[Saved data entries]
--

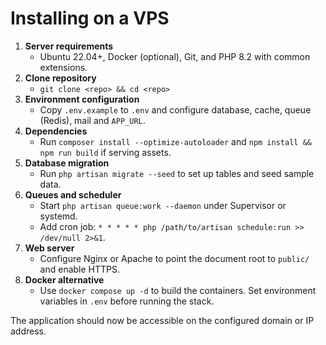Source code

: # Installing on a VPS

1. **Server requirements**
   - Ubuntu 22.04+, Docker (optional), Git, and PHP 8.2 with common extensions.
2. **Clone repository**
   - `git clone <repo> && cd <repo>`
3. **Environment configuration**
   - Copy `.env.example` to `.env` and configure database, cache, queue (Redis), mail and `APP_URL`.
4. **Dependencies**
   - Run `composer install --optimize-autoloader` and `npm install && npm run build` if serving assets.
5. **Database migration**
   - Run `php artisan migrate --seed` to set up tables and seed sample data.
6. **Queues and scheduler**
   - Start `php artisan queue:work --daemon` under Supervisor or systemd.
   - Add cron job: `* * * * * php /path/to/artisan schedule:run >> /dev/null 2>&1`.
7. **Web server**
   - Configure Nginx or Apache to point the document root to `public/` and enable HTTPS.
8. **Docker alternative**
   - Use `docker compose up -d` to build the containers. Set environment variables in `.env` before running the stack.

The application should now be accessible on the configured domain or IP address.
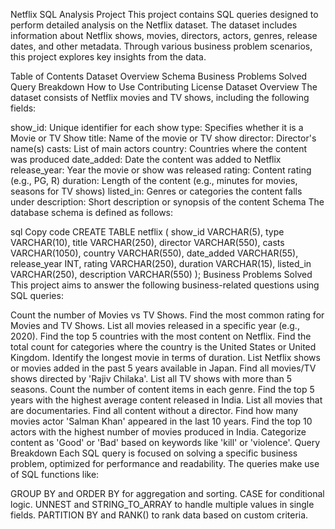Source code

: Netflix SQL Analysis Project
This project contains SQL queries designed to perform detailed analysis on the Netflix dataset. The dataset includes information about Netflix shows, movies, directors, actors, genres, release dates, and other metadata. Through various business problem scenarios, this project explores key insights from the data.

Table of Contents
Dataset Overview
Schema
Business Problems Solved
Query Breakdown
How to Use
Contributing
License
Dataset Overview
The dataset consists of Netflix movies and TV shows, including the following fields:

show_id: Unique identifier for each show
type: Specifies whether it is a Movie or TV Show
title: Name of the movie or TV show
director: Director's name(s)
casts: List of main actors
country: Countries where the content was produced
date_added: Date the content was added to Netflix
release_year: Year the movie or show was released
rating: Content rating (e.g., PG, R)
duration: Length of the content (e.g., minutes for movies, seasons for TV shows)
listed_in: Genres or categories the content falls under
description: Short description or synopsis of the content
Schema
The database schema is defined as follows:

sql
Copy code
CREATE TABLE netflix (
    show_id VARCHAR(5),
    type VARCHAR(10),
    title VARCHAR(250),
    director VARCHAR(550),
    casts VARCHAR(1050),
    country VARCHAR(550),
    date_added VARCHAR(55),
    release_year INT,
    rating VARCHAR(250),
    duration VARCHAR(15),
    listed_in VARCHAR(250),
    description VARCHAR(550)
);
Business Problems Solved
This project aims to answer the following business-related questions using SQL queries:

Count the number of Movies vs TV Shows.
Find the most common rating for Movies and TV Shows.
List all movies released in a specific year (e.g., 2020).
Find the top 5 countries with the most content on Netflix.
Find the total count for categories where the country is the United States or United Kingdom.
Identify the longest movie in terms of duration.
List Netflix shows or movies added in the past 5 years available in Japan.
Find all movies/TV shows directed by 'Rajiv Chilaka'.
List all TV shows with more than 5 seasons.
Count the number of content items in each genre.
Find the top 5 years with the highest average content released in India.
List all movies that are documentaries.
Find all content without a director.
Find how many movies actor 'Salman Khan' appeared in the last 10 years.
Find the top 10 actors with the highest number of movies produced in India.
Categorize content as 'Good' or 'Bad' based on keywords like 'kill' or 'violence'.
Query Breakdown
Each SQL query is focused on solving a specific business problem, optimized for performance and readability. The queries make use of SQL functions like:

GROUP BY and ORDER BY for aggregation and sorting.
CASE for conditional logic.
UNNEST and STRING_TO_ARRAY to handle multiple values in single fields.
PARTITION BY and RANK() to rank data based on custom criteria.
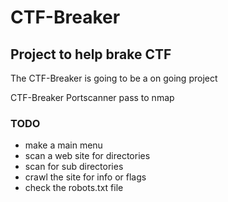 # CTF-Breaker

## Project to help brake CTF

The CTF-Breaker is going to be a on going project 

CTF-Breaker
Portscanner pass to nmap 


### TODO 
- make a main menu 
- scan a web site for directories
- scan for sub directories
- crawl the site for info or flags
- check the robots.txt file
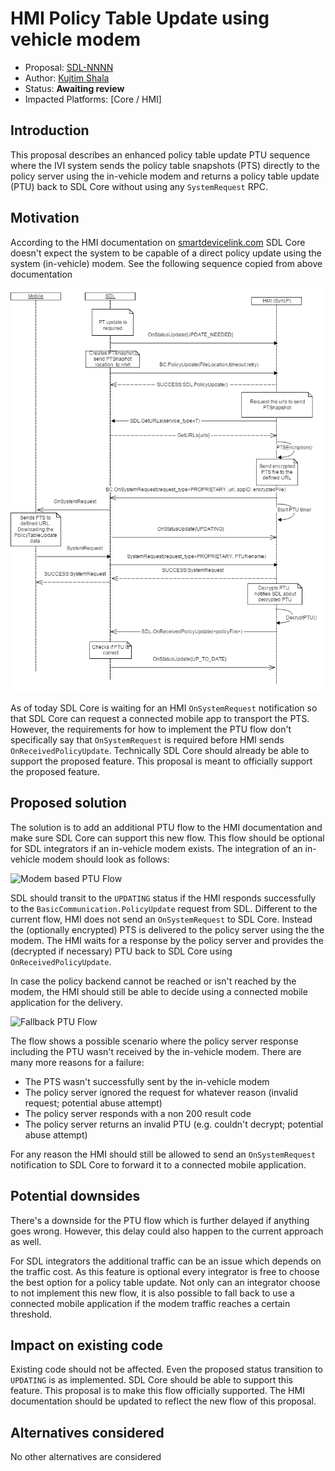 # HMI Policy Table Update using vehicle modem

* Proposal: [SDL-NNNN](NNNN-hmi-ptu-support.md)
* Author: [Kujtim Shala](https://github.com/kshala-ford)
* Status: **Awaiting review**
* Impacted Platforms: [Core / HMI]

## Introduction

This proposal describes an enhanced policy table update PTU sequence where the IVI system sends the policy table snapshots (PTS) directly to the policy server using the in-vehicle modem and returns a policy table update (PTU) back to SDL Core without using any `SystemRequest` RPC.

## Motivation

According to the HMI documentation on [smartdevicelink.com](https://smartdevicelink.com/en/guides/hmi/sdl/onreceivedpolicyupdate/) SDL Core doesn't expect the system to be capable of a direct policy update using the system (in-vehicle) modem. See the following sequence copied from above documentation

![Current PTU Flow](../assets/proposals/NNNN-hmi-ptu-support/diagram_ptu_external_proprietary.png)

 As of today SDL Core is waiting for an HMI `OnSystemRequest` notification so that SDL Core can request a connected mobile app to transport the PTS. However, the requirements for how to implement the PTU flow don't specifically say that `OnSystemRequest` is required before HMI sends `OnReceivedPolicyUpdate`. Technically SDL Core should already be able to support the proposed feature. This proposal is meant to officially support the proposed feature.

## Proposed solution

The solution is to add an additional PTU flow to the HMI documentation and make sure SDL Core can support this new flow. This flow should be optional for SDL integrators if an in-vehicle modem exists. The integration of an in-vehicle modem should look as follows:

![Modem based PTU Flow](../assets/proposals/NNNN-hmi-ptu-support/diagram_ptu_external_proprietary_enhanced.png)

SDL should transit to the `UPDATING` status if the HMI responds successfully to the `BasicCommunication.PolicyUpdate` request from SDL. Different to the current flow, HMI does not send an `OnSystemRequest` to SDL Core. Instead the (optionally encrypted) PTS is delivered to the policy server using the the modem. The HMI waits for a response by the policy server and provides the (decrypted if necessary) PTU back to SDL Core using `OnReceivedPolicyUpdate`.

In case the policy backend cannot be reached or isn't reached by the modem, the HMI should still be able to decide using a connected mobile application for the delivery.

![Fallback PTU Flow](../assets/proposals/NNNN-hmi-ptu-support/diagram_ptu_external_proprietary_enhanced_fallback.png)

The flow shows a possible scenario where the policy server response including the PTU wasn't received by the in-vehicle modem. There are many more reasons for a failure:
- The PTS wasn't successfully sent by the in-vehicle modem
- The policy server ignored the request for whatever reason (invalid request; potential abuse attempt)
- The policy server responds with a non 200 result code
- The policy server returns an invalid PTU (e.g. couldn't decrypt; potential abuse attempt)

For any reason the HMI should still be allowed to send an `OnSystemRequest` notification to SDL Core to forward it to a connected mobile application.

## Potential downsides

There's a downside for the PTU flow which is further delayed if anything goes wrong. However, this delay could also happen to the current approach as well.

For SDL integrators the additional traffic can be an issue which depends on the traffic cost. As this feature is optional every integrator is free to choose the best option for a policy table update. Not only can an integrator choose to not implement this new flow, it is also possible to fall back to use a connected mobile application if the modem traffic reaches a certain threshold.

## Impact on existing code

Existing code should not be affected. Even the proposed status transition to `UPDATING` is as implemented. SDL Core should be able to support this feature. This proposal is to make this flow officially supported. The HMI documentation should be updated to reflect the new flow of this proposal.

## Alternatives considered

No other alternatives are considered

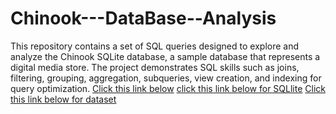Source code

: # Chinook---DataBase--Analysis
This repository contains a set of SQL queries designed to explore and analyze the Chinook SQLite database, a sample database that represents a digital media store. The project demonstrates SQL skills such as joins, filtering, grouping, aggregation, subqueries, view creation, and indexing for query optimization.
[Click this link below](https://drive.google.com/file/d/186n4HB93O31egQzEzrJOEL77_2l_e3SU/view?usp=drive_link)
[click this link below for SQLlite](https://1drv.ms/u/c/702cb52d5a2bb8db/EfFI1IN4FYZPgw0WgWblGNQB92BJ8-0U1z0yyjEZfEoVqQ?e=22gKyC)
[Click this link below for dataset](https://1drv.ms/u/c/702cb52d5a2bb8db/EdH3eicX7glFjM1dlSzhL2MBL2hYCQO_IskymCnZSskO6g?e=q27EC4)
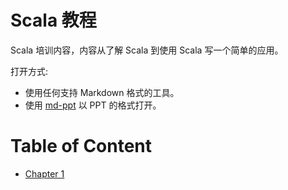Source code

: Scala 教程
==========

Scala 培训内容，内容从了解 Scala 到使用 Scala 写一个简单的应用。

打开方式:

- 使用任何支持 Markdown 格式的工具。
- 使用 [md-ppt](http://aiyanbo.github.io/md-ppt/player.html) 以 PPT 的格式打开。

# Table of Content

* [Chapter 1](chapter1/base-knowledge.md)
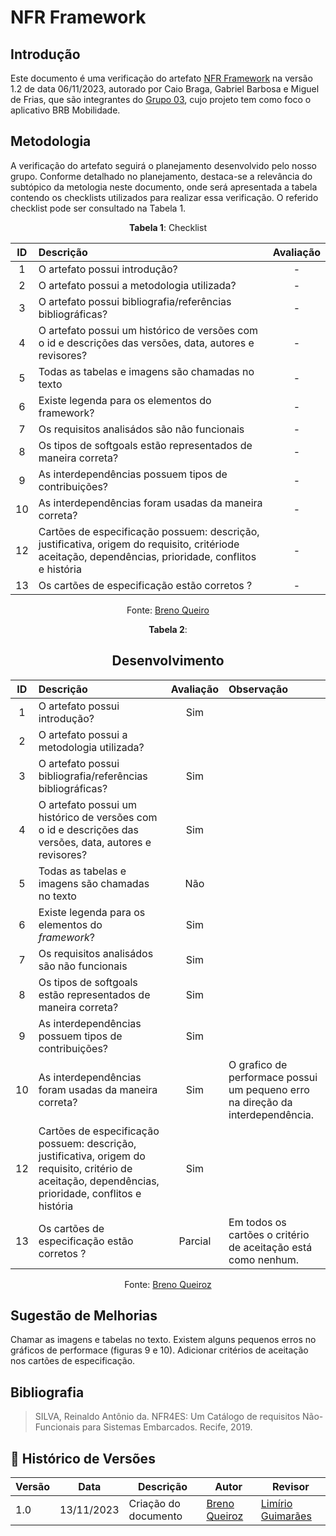 # NFR Framework

## Introdução
Este documento é uma verificação do artefato 
[NFR Framework](https://requisitos-de-software.github.io/2023.2-BRBMobilidade/Modelagem/03-casos-de-uso/#bibliografia)
na versão 1.2 de data 06/11/2023, autorado por Caio Braga, Gabriel Barbosa e Miguel de Frias,
que são integrantes do [Grupo 03](https://requisitos-de-software.github.io/2023.2-BRBMobilidade/),
cujo projeto tem como foco o aplicativo BRB Mobilidade.

## Metodologia

A verificação do artefato seguirá o planejamento desenvolvido pelo nosso grupo. Conforme
detalhado no planejamento, destaca-se a relevância do subtópico da metologia neste
documento, onde será apresentada a tabela contendo os checklists utilizados para realizar
essa verificação. O referido checklist pode ser consultado na Tabela 1.

<center>

**Tabela 1**: Checklist

| ID | Descrição | Avaliação |
| :-:| :-------- | :------:  |
| 1 | O artefato possui introdução? | - |
| 2 | O artefato possui a metodologia utilizada? | - |
| 3 | O artefato possui bibliografia/referências bibliográficas? | - |
| 4 | O artefato possui um histórico de versões com o id e descrições das versões, data, autores e revisores? | - |
| 5 | Todas as tabelas e imagens são chamadas no texto|-|
| 6 | Existe legenda para os elementos do framework? | - |
| 7 | Os requisitos analisádos são não funcionais | - |
| 8 | Os tipos de softgoals estão representados de maneira correta? | - |
| 9 | As interdependências possuem tipos de contribuições? | - |
|10 | As interdependências foram usadas da maneira correta? | - |
|12 | Cartões de especificação possuem: descrição, justificativa, origem do requisito, critériode aceitação, dependências, prioridade, conflitos e história | - |
|13 | Os cartões de especificação estão corretos ? | - |

Fonte: [Breno Queiro](https://github.com/brenob6)

</center>

<center>

**Tabela 2**:

## Desenvolvimento

| ID | Descrição    | Avaliação | Observação |
| :-:| :----------  | :-------: | :--------- |
| 1 | O artefato possui introdução? | Sim |
| 2 | O artefato possui a metodologia utilizada? |  |
| 3 | O artefato possui bibliografia/referências bibliográficas? | Sim |
| 4 | O artefato possui um histórico de versões com o id e descrições das versões, data, autores e revisores? | Sim |
| 5 | Todas as tabelas e imagens são chamadas no texto| Não |
| 6 | Existe legenda para os elementos do *framework*? | Sim |
| 7 | Os requisitos analisádos são não funcionais | Sim |
| 8 | Os tipos de softgoals estão representados de maneira correta? | Sim|
| 9 | As interdependências possuem tipos de contribuições? | Sim |
|10 | As interdependências foram usadas da maneira correta? | Sim | O grafico de performace possui um pequeno erro na direção da interdependência. |
|12 | Cartões de especificação possuem: descrição, justificativa, origem do requisito, critério de aceitação, dependências, prioridade, conflitos e história | Sim |
|13 | Os cartões de especificação estão corretos ? | Parcial | Em todos os cartões o critério de aceitação está como nenhum. |

Fonte: [Breno Queiroz](https://github.com/brenob6)

</center>

## Sugestão de Melhorias

Chamar as imagens e tabelas no texto. Existem alguns pequenos erros no gráficos de performace (figuras 9 e 10). Adicionar critérios de aceitação nos cartões de especificação.


## Bibliografia

> SILVA, Reinaldo Antônio da. NFR4ES: Um Catálogo de requisitos Não-Funcionais para Sistemas Embarcados. Recife, 2019.

## 📑 Histórico de Versões

| Versão | Data | Descrição | Autor | Revisor |
|--------|------|------------|------|---------|
| 1.0 | 13/11/2023 | Criação do documento |  [Breno Queiroz](https://github.com/brenob6) | [Limírio Guimarães](https://github.com/LimirioGuimaraes) |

--

- **ACTIVITY**: Above this instruction are the records; retype exactly the lines from the one containing "- The policy server ignored" up to and including the one containing "There's a downside".

- **SOLUTION FOR THIS PROBLEM**:
- The policy server ignored the request for whatever reason (invalid request; potential abuse attempt)
- The policy server responds with a non 200 result code
- The policy server returns an invalid PTU (e.g. couldn't decrypt; potential abuse attempt)

For any reason the HMI should still be allowed to send an `OnSystemRequest` notification to SDL Core to forward it to a connected mobile application.

## Potential downsides

There's a downside for the PTU flow which is further delayed if anything goes wrong. However, this delay could also happen to the current approach as well.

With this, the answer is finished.